Questa volta è Esha a prendere l’iniziativa. Infuriata e nauseata dalla proposta, stacca il clip dall’orecchio e lo spezza per escludere Rao dalla sua vita. Fugge a bordo di un phatphat (un autorisciò taxi) nel traffico caotico della città, sperando di trovare rifugio fra le braccia del poliziotto Krishna che le era stato sempre vicino.

Nel Fiume degli Dei, le intelligenze artificiali si erano calate nella materia organica di una mente umana per provare le emozioni che prova la razza che le ha create, ma di fronte al dolore, alla tristezza, al ripudio si erano ritirate in fretta (a modo loro spaventate), e avevano abbandonato al suo destino la povera ragazza che aveva fatto da cavia (venduta dalla famiglia perché ritardata).

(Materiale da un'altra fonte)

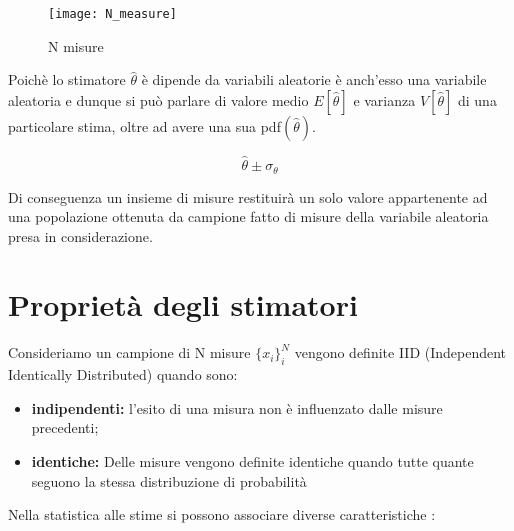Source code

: \begin{figure}[ht]
\vspace{0.6in}
\texttt{[image: N\_measure]}	
\centering
\vspace{0.3in}
\caption{N misure}
\end{figure}

\noindent Poich\`{e} lo stimatore $\hat{\theta}$ \`{e} dipende da variabili aleatorie \`{e} anch'esso  una variabile aleatoria e dunque si pu\`{o} parlare di valore medio $E[\hat{\theta}]$ e varianza $V[\hat{\theta}]$ di una particolare stima, oltre ad avere una sua pdf$(\hat{\theta})$.

\begin{equation}
	\hat{\theta} \pm \sigma_{\theta}
\end{equation} 

Di conseguenza un insieme di misure restituir\`{a} un solo valore appartenente ad una popolazione ottenuta da campione fatto di misure della variabile aleatoria presa in considerazione.

\section{Propriet\`{a} degli stimatori}

Consideriamo un campione di N misure $\{x_i\}_i^N$ vengono definite IID (Independent Identically Distributed) quando sono:
\begin{itemize}
	\item \textbf{indipendenti:} l'esito di una misura non \`{e} influenzato dalle misure precedenti;
	\item \textbf{identiche:} Delle misure vengono definite identiche quando tutte quante seguono la stessa distribuzione di probabilit\`{a}
\end{itemize}
Nella statistica alle stime si possono associare diverse caratteristiche :

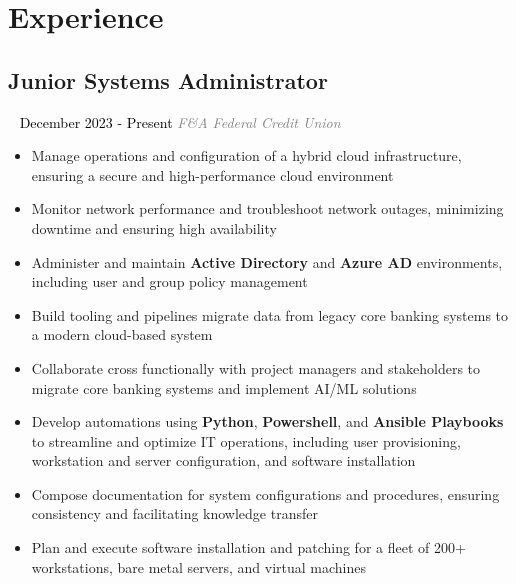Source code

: \documentclass{article}
\newcommand{\resumesection}[3]{
    \subsection*{#1}
    \ 
    \normalsize
    \normalsize
    \hfill
    \textcolor{black}{#3}
    \normalsize
    \newline
    \small
    \textcolor{grey}{\emph{#2}}
}
\begin{document}
\pagestyle{useheader}
\section*{Experience}
\resumesection{Junior Systems Administrator}{F\&A Federal Credit Union}{December 2023 - Present}
\begin{itemize}
    \item Manage operations and configuration of a hybrid cloud infrastructure, ensuring a secure and high-performance cloud environment
    \item Monitor network performance and troubleshoot network outages, minimizing downtime and ensuring high availability
    \item Administer and maintain \textbf{Active Directory} and \textbf{Azure AD} environments, including user and group policy management
    \item Build tooling and pipelines migrate data from legacy core banking systems to a modern cloud-based system
    \item Collaborate cross functionally with project managers and stakeholders to migrate core banking systems and implement AI/ML solutions
    \item Develop automations using \textbf{Python}, \textbf{Powershell}, and \textbf{Ansible Playbooks} to streamline and optimize IT operations, including user provisioning, workstation and server configuration, and software installation
    \item Compose documentation for system configurations and procedures, ensuring consistency and facilitating knowledge transfer
    \item Plan and execute software installation and patching for a fleet of 200+ workstations, bare metal servers, and virtual machines
\end{itemize}
\end{document}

Nella “Moglie del Djinn” i ruoli si ribaltano: è la ragazza (venduta bambina dalla famiglia perché talentuosa) ad abbandonare l’intelligenza artificiale che l’aveva chiesta in sposa. E’ lei a ripudiare il demone.

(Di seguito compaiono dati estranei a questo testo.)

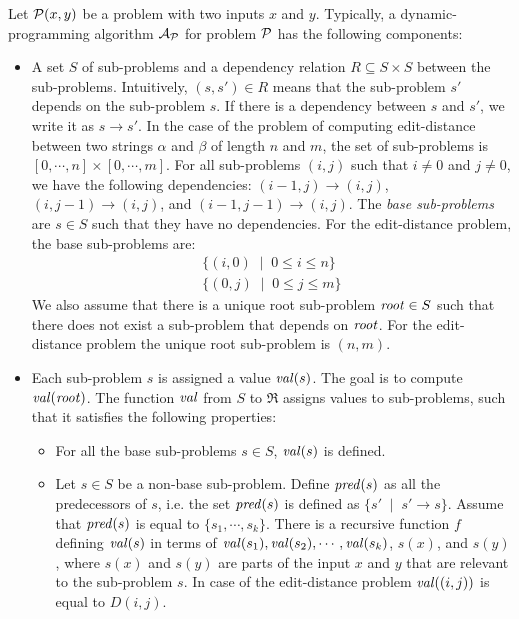 Let ${\cal P}(x,y)$ be a problem with two inputs $x$ and $y$. Typically,
a dynamic-programming algorithm ${\cal A}_{{\cal P}}$ for problem
${\cal P}$ has the following components: 
\begin{itemize}
\item A set $S$ of sub-problems and a dependency relation $R\subseteq S\times S$
between the sub-problems. Intuitively, $(s,s')\in R$ means that the
sub-problem $s'$ depends on the sub-problem $s$. If there is a dependency
between $s$ and $s'$, we write it as $s\rightarrow s'$. In the
case of the problem of computing edit-distance between two strings
$\alpha$ and $\beta$ of length $n$ and $m$, the set of sub-problems
is $[0,\cdots,n]\times[0,\cdots,m]$. For all sub-problems $(i,j)$
such that $i\not=0$ and $j\not=0$, we have the following dependencies:
$(i-1,j)\rightarrow(i,j)$, $(i,j-1)\rightarrow(i,j)$, and $(i-1,j-1)\rightarrow(i,j)$.
The \textit{base sub-problems} are $s\in S$ such that they have no
dependencies. For the edit-distance problem, the base sub-problems
are: \[
\begin{array}{l}
\{(i,0)\;\mid\;0\leq i\leq n\}\\
\{(0,j)\;\mid\;0\leq j\leq m\}\end{array}\]
 We also assume that there is a unique root sub-problem ${\it root}\in S$
such that there does not exist a sub-problem that depends on ${\it root}$.
For the edit-distance problem the unique root sub-problem is $(n,m)$. 
\item Each sub-problem $s$ is assigned a value ${\it val}(s)$. The goal
is to compute ${\it val}({\it root})$. The function ${\it val}$
from $S$ to $\Re$ assigns values to sub-problems, such that it satisfies
the following properties:

\begin{itemize}
\item For all the base sub-problems $s\in S$, ${\it val}(s)$ is defined. 
\item Let $s\in S$ be a non-base sub-problem. Define ${\it pred}(s)$ as
all the predecessors of $s$, i.e. the set ${\it pred}(s)$ is defined
as $\{s'\;\mid\; s'\rightarrow s\}$. Assume that ${\it pred}(s)$
is equal to $\{s_{1},\cdots,s_{k}\}$. There is a recursive function
$f$ defining ${\it val}(s)$ in terms of ${\it val}(s_{1}),{\it val}(s_{2}),\cdots,{\it val}(s_{k})$,
$s(x)$, and $s(y)$, where $s(x)$ and $s(y)$ are parts of the input
$x$ and $y$ that are relevant to the sub-problem $s$. In case of
the edit-distance problem ${\it val}((i,j))$ is equal to $D(i,j)$. 
\end{itemize}
\end{itemize}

E non importa se durante la sua fuga in autorisciò, davanti agli schermi in videofibra che tappezzano la città, appare su ogni schermo il volto disperato di Rao che la implora di tornare indietro, di non abbandonarlo. Ormai la decisione è presa.

Lo stesso giorno anche la decisione politica di firmare gli “Hamilton Acts” viene presa: l’Awadh si schiera contro le intelligenze artificiali.

Questo è un atto di guerra: porterà alla guerra dell’acqua con la regione-stato confinante (il Bharat), ma prima ancora scatenerà la collera e il capriccio degli aeai, che si rivolteranno contro gli uomini come amanti abbandonati.